→ **WORK TO BE COMPLETED**: Set down exactly the lines below between the line holding "Dans l’analyse en" and the line holding "canal Première touche", inclusive; no other line belongs in the answer.

┄┄┄┄┄┄┄┄┄┄┄┄┄┄┄┄┄┄┄┄

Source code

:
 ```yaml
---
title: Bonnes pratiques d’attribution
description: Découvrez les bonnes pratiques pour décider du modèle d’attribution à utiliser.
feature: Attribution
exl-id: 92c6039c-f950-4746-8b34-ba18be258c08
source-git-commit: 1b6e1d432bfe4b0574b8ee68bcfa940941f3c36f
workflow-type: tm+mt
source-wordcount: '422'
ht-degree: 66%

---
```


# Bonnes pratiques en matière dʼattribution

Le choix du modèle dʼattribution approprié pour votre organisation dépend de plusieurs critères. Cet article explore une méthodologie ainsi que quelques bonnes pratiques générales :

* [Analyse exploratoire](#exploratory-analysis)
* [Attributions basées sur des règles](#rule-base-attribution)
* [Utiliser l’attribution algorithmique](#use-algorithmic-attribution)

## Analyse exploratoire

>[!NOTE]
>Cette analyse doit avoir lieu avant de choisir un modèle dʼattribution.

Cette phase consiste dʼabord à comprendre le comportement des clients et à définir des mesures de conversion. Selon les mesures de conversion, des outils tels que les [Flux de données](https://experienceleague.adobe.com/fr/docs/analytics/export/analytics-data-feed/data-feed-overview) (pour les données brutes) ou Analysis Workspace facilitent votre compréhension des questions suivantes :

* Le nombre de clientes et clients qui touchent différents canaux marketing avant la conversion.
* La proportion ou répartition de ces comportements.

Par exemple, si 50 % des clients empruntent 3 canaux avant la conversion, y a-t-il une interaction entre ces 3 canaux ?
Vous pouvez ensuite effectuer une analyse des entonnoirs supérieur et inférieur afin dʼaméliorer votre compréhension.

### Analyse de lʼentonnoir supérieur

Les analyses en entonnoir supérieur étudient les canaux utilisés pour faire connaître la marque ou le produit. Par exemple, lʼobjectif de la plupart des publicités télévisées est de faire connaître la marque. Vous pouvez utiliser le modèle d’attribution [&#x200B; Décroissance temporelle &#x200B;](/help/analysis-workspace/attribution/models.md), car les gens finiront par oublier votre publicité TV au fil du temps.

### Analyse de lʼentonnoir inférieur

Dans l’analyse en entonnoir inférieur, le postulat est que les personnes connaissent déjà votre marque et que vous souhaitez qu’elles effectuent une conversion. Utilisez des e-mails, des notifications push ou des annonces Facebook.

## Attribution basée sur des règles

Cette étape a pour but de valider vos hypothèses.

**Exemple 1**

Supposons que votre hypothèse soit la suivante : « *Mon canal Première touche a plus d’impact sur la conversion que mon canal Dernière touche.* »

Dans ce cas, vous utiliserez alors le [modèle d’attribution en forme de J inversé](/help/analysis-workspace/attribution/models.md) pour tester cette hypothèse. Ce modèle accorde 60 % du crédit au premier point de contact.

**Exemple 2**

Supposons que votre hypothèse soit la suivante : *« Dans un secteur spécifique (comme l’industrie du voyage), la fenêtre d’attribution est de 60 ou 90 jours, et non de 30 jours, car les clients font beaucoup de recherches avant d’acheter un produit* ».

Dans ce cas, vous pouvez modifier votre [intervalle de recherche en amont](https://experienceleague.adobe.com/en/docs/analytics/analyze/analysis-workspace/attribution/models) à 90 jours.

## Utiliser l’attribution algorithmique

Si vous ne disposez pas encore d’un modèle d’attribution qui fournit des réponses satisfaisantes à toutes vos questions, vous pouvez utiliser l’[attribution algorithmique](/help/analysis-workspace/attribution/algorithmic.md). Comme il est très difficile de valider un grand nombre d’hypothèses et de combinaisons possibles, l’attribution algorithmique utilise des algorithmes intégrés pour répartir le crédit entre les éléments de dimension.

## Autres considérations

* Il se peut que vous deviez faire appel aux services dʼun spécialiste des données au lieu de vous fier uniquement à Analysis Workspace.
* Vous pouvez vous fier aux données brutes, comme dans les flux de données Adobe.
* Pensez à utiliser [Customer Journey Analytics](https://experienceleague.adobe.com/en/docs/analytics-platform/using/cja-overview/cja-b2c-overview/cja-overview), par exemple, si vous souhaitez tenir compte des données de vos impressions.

┄┄┄┄┄┄┄┄┄┄┄┄┄┄┄┄┄┄┄┄

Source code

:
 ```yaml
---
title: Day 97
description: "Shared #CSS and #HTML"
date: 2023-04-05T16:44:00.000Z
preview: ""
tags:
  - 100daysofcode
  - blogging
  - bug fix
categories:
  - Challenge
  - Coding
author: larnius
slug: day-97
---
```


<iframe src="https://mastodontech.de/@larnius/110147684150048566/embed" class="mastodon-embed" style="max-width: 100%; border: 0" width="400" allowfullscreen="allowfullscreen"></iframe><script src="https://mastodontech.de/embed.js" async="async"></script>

┄┄┄┄┄┄┄┄┄┄┄┄┄┄┄┄┄┄┄┄

→ **EXERCISE RESULT**:
Dans l’analyse en entonnoir inférieur, le postulat est que les personnes connaissent déjà votre marque et que vous souhaitez qu’elles effectuent une conversion. Utilisez des e-mails, des notifications push ou des annonces Facebook.

## Attribution basée sur des règles

Cette étape a pour but de valider vos hypothèses.

**Exemple 1**

Supposons que votre hypothèse soit la suivante : « *Mon canal Première touche a plus d’impact sur la conversion que mon canal Dernière touche.* »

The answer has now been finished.